The wise teacher in Ecclesiastes 3:1 affirms for us that there is indeed “a time for everything.” From the pattern of creation, to the commands to honor feast days and sabbaths, the Old Testament recognizes the importance of spiritual seasons in our lives. Perhaps this is where Jesus cultivated the discipline of withdrawing to quiet places and praying in the midst of a busy and bustling ministry. I do not blame anyone for taking advantage of the summer as a time to slow down, or simply change their pace. I even encourage our faithful church members that carry the bulk of our ministry obligations to take a Sunday or two away from church every once in a while, as I do so myself. But to be honest, “back to school, back to church” is not an ideal emphasis. Ideally, people should not have to go BACK to church in the first place.

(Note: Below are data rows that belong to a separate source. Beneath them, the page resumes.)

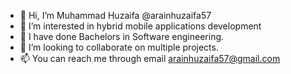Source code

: - 👋 Hi, I’m Muhammad Huzaifa @arainhuzaifa57
- 👀 I’m interested in hybrid mobile applications development
- 🌱 I have done Bachelors in Software engineering.
- 💞️ I’m looking to collaborate on multiple projects.
- 📫 You can reach me through email arainhuzaifa57@gmail.com

<!---
arainhuzaifa57/arainhuzaifa57 is a ✨ special ✨ repository because its `README.md` (this file) appears on your GitHub profile.
You can click the Preview link to take a look at your changes.
--->
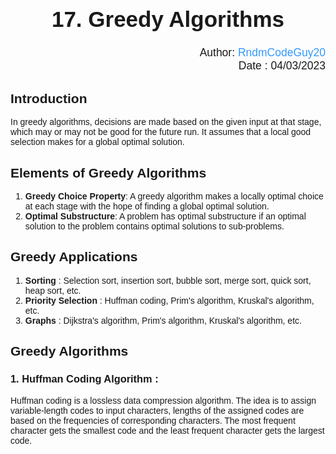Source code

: <style>

h1{
    font-family: "Inria Serif Light", sans-serif;
    text-align: center;
    font-size: 2.5em;
}
 h2, h3, h4, h5, h6 {
    /*text-align: center;*/
    font-family: "Inria Serif Light", sans-serif;
}

.meta{
    font-family: "Inria Serif Light", sans-serif;
    text-align: end;
font-size: 1.25em;
}

p, li{
font-family: "Inria Sans Light", sans-serif;
}

a{
    color: #3399FF;
    text-decoration: none;
}
</style>

# 17. Greedy Algorithms

<div class="meta">Author: <a href="https://github.com/RndmCodeGuy20">RndmCodeGuy20</a></div>
<div class="meta">Date : 04/03/2023</div>

## Introduction

In greedy algorithms, decisions are made based on the given input at that stage, which may or may not be good for the
future run. It assumes that a local good selection makes for a global optimal solution.

## Elements of Greedy Algorithms

1. **Greedy Choice Property**: A greedy algorithm makes a locally optimal choice at each stage with the hope of
   finding a global optimal solution.
2. **Optimal Substructure**: A problem has optimal substructure if an optimal solution to the problem contains
   optimal solutions to sub-problems.

## Greedy Applications

1. **Sorting** : Selection sort, insertion sort, bubble sort, merge sort, quick sort, heap sort, etc.
2. **Priority Selection** : Huffman coding, Prim's algorithm, Kruskal's algorithm, etc.
3. **Graphs** : Dijkstra's algorithm, Prim's algorithm, Kruskal's algorithm, etc.

## Greedy Algorithms

### 1. Huffman Coding Algorithm :

Huffman coding is a lossless data compression algorithm. The idea is to assign variable-length codes to input
characters, lengths of the assigned codes are based on the frequencies of corresponding characters. The most frequent
character gets the smallest code and the least frequent character gets the largest code.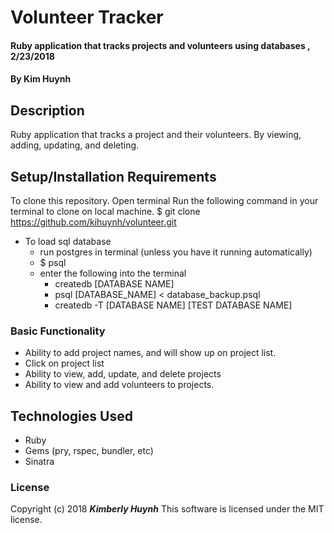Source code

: # Volunteer Tracker

#### Ruby application that tracks projects and volunteers using databases , 2/23/2018

#### By Kim Huynh

## Description

Ruby application that tracks a project and their volunteers. By viewing, adding, updating, and deleting.

## Setup/Installation Requirements

To clone this repository.
Open terminal
Run the following command in your terminal to clone on local machine.
$ git clone https://github.com/kihuynh/volunteer.git

* To load sql database
  - run postgres in terminal (unless you have it running automatically)
  - $ psql
  - enter the following into the terminal
    - createdb [DATABASE NAME]
    - psql [DATABASE_NAME] < database_backup.psql
    - createdb -T [DATABASE NAME] [TEST DATABASE NAME]

### Basic Functionality

- Ability to add project names, and will show up on project list.
- Click on project list
- Ability to view, add, update, and delete projects
- Ability to view and add volunteers to projects.

## Technologies Used

* Ruby
* Gems (pry, rspec, bundler, etc)
* Sinatra

### License

Copyright (c) 2018 **_Kimberly Huynh_**
This software is licensed under the MIT license.

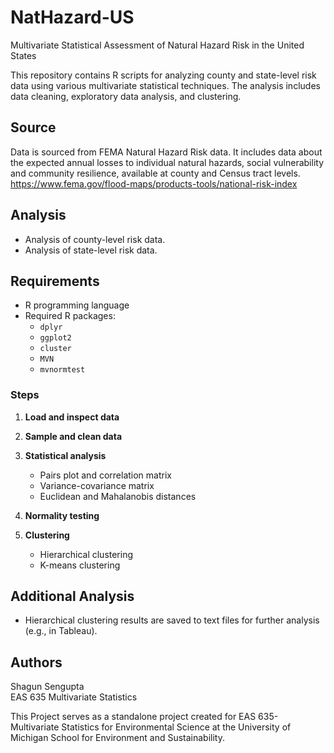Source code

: # NatHazard-US
Multivariate Statistical Assessment of Natural Hazard Risk in the United States


This repository contains R scripts for analyzing county and state-level risk data using various multivariate statistical techniques. The analysis includes data cleaning, exploratory data analysis, and clustering. 

## Source
Data is sourced from FEMA Natural Hazard Risk data. It includes data about the expected annual losses to individual natural hazards, social vulnerability and community resilience, available at county and Census tract levels.
https://www.fema.gov/flood-maps/products-tools/national-risk-index

## Analysis

- Analysis of county-level risk data.
- Analysis of state-level risk data.

## Requirements

- R programming language
- Required R packages:
  - `dplyr`
  - `ggplot2`
  - `cluster`
  - `MVN`
  - `mvnormtest`
    
### Steps

1. **Load and inspect data**

2. **Sample and clean data**

3. **Statistical analysis**
   - Pairs plot and correlation matrix
   - Variance-covariance matrix
   - Euclidean and Mahalanobis distances

4. **Normality testing**

5. **Clustering**
   - Hierarchical clustering
   - K-means clustering

## Additional Analysis

- Hierarchical clustering results are saved to text files for further analysis (e.g., in Tableau).

## Authors

Shagun Sengupta  
EAS 635 Multivariate Statistics






This Project serves as a standalone project created for EAS 635- Multivariate Statistics for
Environmental Science at the University of Michigan School for Environment and Sustainability.
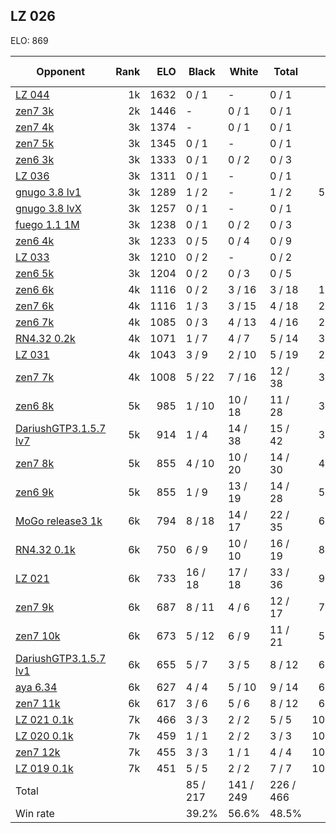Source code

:## LZ 026 ##

ELO: 869

Opponent | Rank | ELO | Black | White | Total | Win rate
---------|-----:|----:|-------|-------|-------|-------:
[LZ 044](LZ%20044.md) | 1k | 1632 | 0 / 1 | - | 0 / 1 | 0.0%
[zen7 3k](zen7%203k.md) | 2k | 1446 | - | 0 / 1 | 0 / 1 | 0.0%
[zen7 4k](zen7%204k.md) | 3k | 1374 | - | 0 / 1 | 0 / 1 | 0.0%
[zen7 5k](zen7%205k.md) | 3k | 1345 | 0 / 1 | - | 0 / 1 | 0.0%
[zen6 3k](zen6%203k.md) | 3k | 1333 | 0 / 1 | 0 / 2 | 0 / 3 | 0.0%
[LZ 036](LZ%20036.md) | 3k | 1311 | 0 / 1 | - | 0 / 1 | 0.0%
[gnugo 3.8 lv1](gnugo%203.8%20lv1.md) | 3k | 1289 | 1 / 2 | - | 1 / 2 | 50.0%
[gnugo 3.8 lvX](gnugo%203.8%20lvX.md) | 3k | 1257 | 0 / 1 | - | 0 / 1 | 0.0%
[fuego 1.1 1M](fuego%201.1%201M.md) | 3k | 1238 | 0 / 1 | 0 / 2 | 0 / 3 | 0.0%
[zen6 4k](zen6%204k.md) | 3k | 1233 | 0 / 5 | 0 / 4 | 0 / 9 | 0.0%
[LZ 033](LZ%20033.md) | 3k | 1210 | 0 / 2 | - | 0 / 2 | 0.0%
[zen6 5k](zen6%205k.md) | 3k | 1204 | 0 / 2 | 0 / 3 | 0 / 5 | 0.0%
[zen6 6k](zen6%206k.md) | 4k | 1116 | 0 / 2 | 3 / 16 | 3 / 18 | 16.7%
[zen7 6k](zen7%206k.md) | 4k | 1116 | 1 / 3 | 3 / 15 | 4 / 18 | 22.2%
[zen6 7k](zen6%207k.md) | 4k | 1085 | 0 / 3 | 4 / 13 | 4 / 16 | 25.0%
[RN4.32 0.2k](RN4.32%200.2k.md) | 4k | 1071 | 1 / 7 | 4 / 7 | 5 / 14 | 35.7%
[LZ 031](LZ%20031.md) | 4k | 1043 | 3 / 9 | 2 / 10 | 5 / 19 | 26.3%
[zen7 7k](zen7%207k.md) | 4k | 1008 | 5 / 22 | 7 / 16 | 12 / 38 | 31.6%
[zen6 8k](zen6%208k.md) | 5k | 985 | 1 / 10 | 10 / 18 | 11 / 28 | 39.3%
[DariushGTP3.1.5.7 lv7](DariushGTP3.1.5.7%20lv7.md) | 5k | 914 | 1 / 4 | 14 / 38 | 15 / 42 | 35.7%
[zen7 8k](zen7%208k.md) | 5k | 855 | 4 / 10 | 10 / 20 | 14 / 30 | 46.7%
[zen6 9k](zen6%209k.md) | 5k | 855 | 1 / 9 | 13 / 19 | 14 / 28 | 50.0%
[MoGo release3 1k](MoGo%20release3%201k.md) | 6k | 794 | 8 / 18 | 14 / 17 | 22 / 35 | 62.9%
[RN4.32 0.1k](RN4.32%200.1k.md) | 6k | 750 | 6 / 9 | 10 / 10 | 16 / 19 | 84.2%
[LZ 021](LZ%20021.md) | 6k | 733 | 16 / 18 | 17 / 18 | 33 / 36 | 91.7%
[zen7 9k](zen7%209k.md) | 6k | 687 | 8 / 11 | 4 / 6 | 12 / 17 | 70.6%
[zen7 10k](zen7%2010k.md) | 6k | 673 | 5 / 12 | 6 / 9 | 11 / 21 | 52.4%
[DariushGTP3.1.5.7 lv1](DariushGTP3.1.5.7%20lv1.md) | 6k | 655 | 5 / 7 | 3 / 5 | 8 / 12 | 66.7%
[aya 6.34](aya%206.34.md) | 6k | 627 | 4 / 4 | 5 / 10 | 9 / 14 | 64.3%
[zen7 11k](zen7%2011k.md) | 6k | 617 | 3 / 6 | 5 / 6 | 8 / 12 | 66.7%
[LZ 021 0.1k](LZ%20021%200.1k.md) | 7k | 466 | 3 / 3 | 2 / 2 | 5 / 5 | 100.0%
[LZ 020 0.1k](LZ%20020%200.1k.md) | 7k | 459 | 1 / 1 | 2 / 2 | 3 / 3 | 100.0%
[zen7 12k](zen7%2012k.md) | 7k | 455 | 3 / 3 | 1 / 1 | 4 / 4 | 100.0%
[LZ 019 0.1k](LZ%20019%200.1k.md) | 7k | 451 | 5 / 5 | 2 / 2 | 7 / 7 | 100.0%
Total | | | 85 / 217 | 141 / 249 | 226 / 466 | 
Win rate| | | 39.2% | 56.6% | 48.5% | 
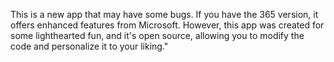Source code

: This is a new app that may have some bugs. If you have the 365 version, it offers enhanced
features from Microsoft. However, this app was created for some lighthearted fun, and it's open source, allowing you to modify the code and personalize it to your liking."






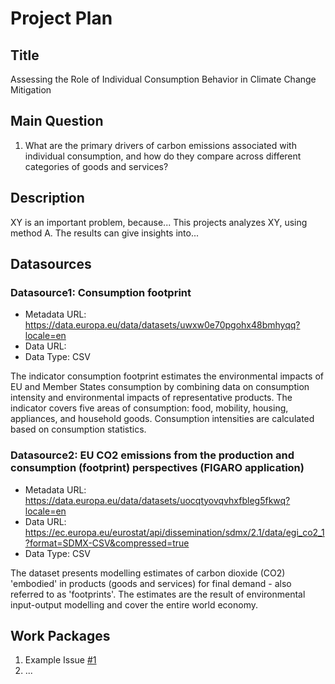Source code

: # Project Plan

## Title

<!-- Give your project a short title. -->

Assessing the Role of Individual Consumption Behavior in Climate Change Mitigation

## Main Question

<!-- Think about one main question you want to answer based on the data. -->

1. What are the primary drivers of carbon emissions associated with individual consumption, and how do they compare across different categories of goods and services?

## Description

<!-- Describe your data science project in max. 200 words. Consider writing about why and how you attempt it. -->

XY is an important problem, because... This projects analyzes XY, using method A. The results can give insights into...

## Datasources

<!-- Describe each datasources you plan to use in a section. Use the prefic "DatasourceX" where X is the id of the datasource. -->

### Datasource1: Consumption footprint

- Metadata URL: https://data.europa.eu/data/datasets/uwxw0e70pgohx48bmhyqq?locale=en
- Data URL:
- Data Type: CSV

The indicator consumption footprint estimates the environmental impacts of EU and Member States consumption by combining data on consumption intensity and environmental impacts of representative products. The indicator covers five areas of consumption: food, mobility, housing, appliances, and household goods. Consumption intensities are calculated based on consumption statistics.

### Datasource2: EU CO2 emissions from the production and consumption (footprint) perspectives (FIGARO application)

- Metadata URL: https://data.europa.eu/data/datasets/uocqtyovqvhxfbleg5fkwq?locale=en
- Data URL: https://ec.europa.eu/eurostat/api/dissemination/sdmx/2.1/data/egi_co2_1?format=SDMX-CSV&compressed=true
- Data Type: CSV

The dataset presents modelling estimates of carbon dioxide (CO2) 'embodied' in products (goods and services) for final demand - also referred to as 'footprints'. The estimates are the result of environmental input-output modelling and cover the entire world economy.

## Work Packages

<!-- List of work packages ordered sequentially, each pointing to an issue with more details. -->

1. Example Issue [#1][i1]
2. ...

[i1]: https://github.com/jvalue/made-template/issues/1
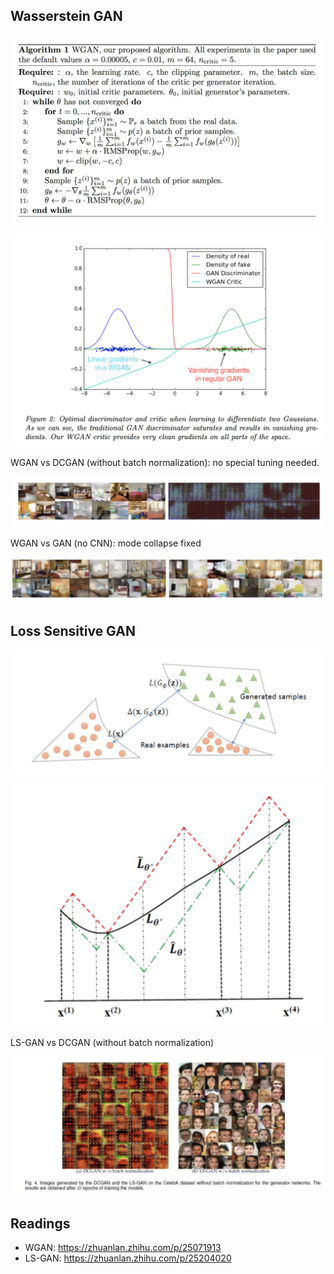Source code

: ## Wasserstein GAN

![WGAN Algo](images/WGAN_ALGO.png)

![WGAN](images/WGAN.png)

WGAN vs DCGAN (without batch normalization): no special tuning needed.

![vsDCGAN](images/vsDCGAN.png)

WGAN vs GAN (no CNN): mode collapse fixed

![vsGAN](images/vsGAN.png)


## Loss Sensitive GAN

![LSGAN](images/LSGAN.png)

![LSGAN Bounded](images/LSGAN_B.png)

LS-GAN vs DCGAN (without  batch normalization)

![LSGAN vs DCGAN](images/LSGAN_nobatch.png)

## Readings
- WGAN: https://zhuanlan.zhihu.com/p/25071913
- LS-GAN: https://zhuanlan.zhihu.com/p/25204020
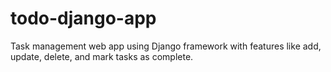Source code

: # todo-django-app
Task management web app using Django framework with features like add, update, delete, and mark tasks as complete.
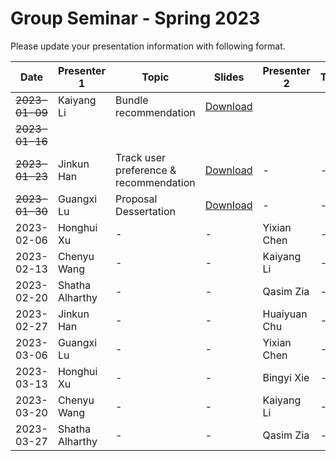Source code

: # Group Seminar - Spring 2023
Please update your presentation information with following format.

| Date  | Presenter 1 | Topic | Slides | Presenter 2 | Topic | Slides |
| ------------- | ------------- | ------------- | ------------- | ------------- | ------------- | ------------- |
| ~~2023-01-09~~  | Kaiyang Li  | Bundle recommendation | [Download](https://github.com/KK429312/Presentation_Schedule/raw/main/slides/Kaiyang%20Li/bundleRec20221205.pptx) |
| ~~2023-01-16~~  |   |   |   |   |   |  |
| ~~2023-01-23~~  | Jinkun Han  | Track user preference & recommendation | [Download](https://github.com/KK429312/Presentation_Schedule/raw/main/slides/Jinkun%20Han/Preference%20Jump-2023.01.22.pdf) |  - | - | - |
| ~~2023-01-30~~  | Guangxi Lu  | Proposal Dessertation | [Download](https://github.com/KK429312/Presentation_Schedule/blob/main/slides/Guangxi%20Lu/Proposal%20Dessertation%20Slides.pptx) | -  | - | - |
| 2023-02-06  | Honghui Xu  | - | - | Yixian Chen   | - | - |
| 2023-02-13  | Chenyu Wang | - | - | Kaiyang Li   | - | - |
| 2023-02-20  | Shatha Alharthy | - | - | Qasim Zia | - | - |
| 2023-02-27  | Jinkun Han  | - | - | Huaiyuan Chu | - | - |
| 2023-03-06  | Guangxi Lu  | - | - | Yixian Chen  | - | - |
| 2023-03-13  | Honghui Xu  | - | - | Bingyi Xie   | - | - |
| 2023-03-20  | Chenyu Wang | - | - | Kaiyang Li   | - | - | 
| 2023-03-27  | Shatha Alharthy | - | - | Qasim Zia | - | - |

Being connected to a church community is not an activity to engage in the same way that we do fall sports, extra-curricular clubs, dance, piano lessons, or your weekly wine and book club. We look at these kinds of things as enhancements to our and our children’s’ lives – add-ons that enrich us in being all that we want or need to be. If this is how you see church, you have missed the point. A church’s weekly gathering comes from two biblical precedents: God’s command to honor the Sabbath (Ex 20:8), and Jesus’s resurrection on the first day of the week (Mk 16:2; Lk 24:1). Gathering in this tradition is part of a rhythm that isn’t meant to detract from one’s life or make them busy on one hand, or to add amenities and special enhancements on the other. It is simply supposed to be tied to our identity in Christ, and as a part of his community that we call the Church.
I’ll be honest – as a pastor, I fight the tendency to make church appear as if it is an attractive product that will bring immediate benefits to all who plug themselves into it. The problem is – I’ve been around church people long enough to know that we don’t have it all together! The late Eugene Peterson struggled with this as a young church starter. After leading his congregation to raise the money and build the facility for Christ the King Presbyterian Church, he was taken back when attendance started to decrease. When he contacted denominational headquarters, his supervisor told him that if he wanted to see increased attendance again, he needed to start another building campaign. When Peterson said that they didn’t need another building, he was assured that it did not matter. “People need something tangible,” he was told, “something they can put their hands on . . . it’s the American way.”
Christians are not called to the American way, the attractive way, the easy way, or even the seasonal way. No matter what else might be going on in a Christian’s life, we still have a call from Jesus to follow him. This following MUST be done in community, or else it too easily devolves into the individualistic pursuits that fuel our American penchant for self-help, tangible achievement, recreation, entertainment, etc.
So as the fall approaches, you will not hear me putting the call out for “back to school, back to church” time. While I do hope you return to church if this is a routine you have fallen out of, I hope you do not equate it with just one more thing to include into your fall list of activities. If you do, you can be sure that when your schedule gets a little too full and seems more hectic than you would like, church and its lack of tangible amenities will be one of the first things to go. On the other hand, if you see your church community as integral and defining for your life and everything else in which you engage, you will find yourself making decisions that enable faithfulness to Jesus, even at the exclusion of other attractive options.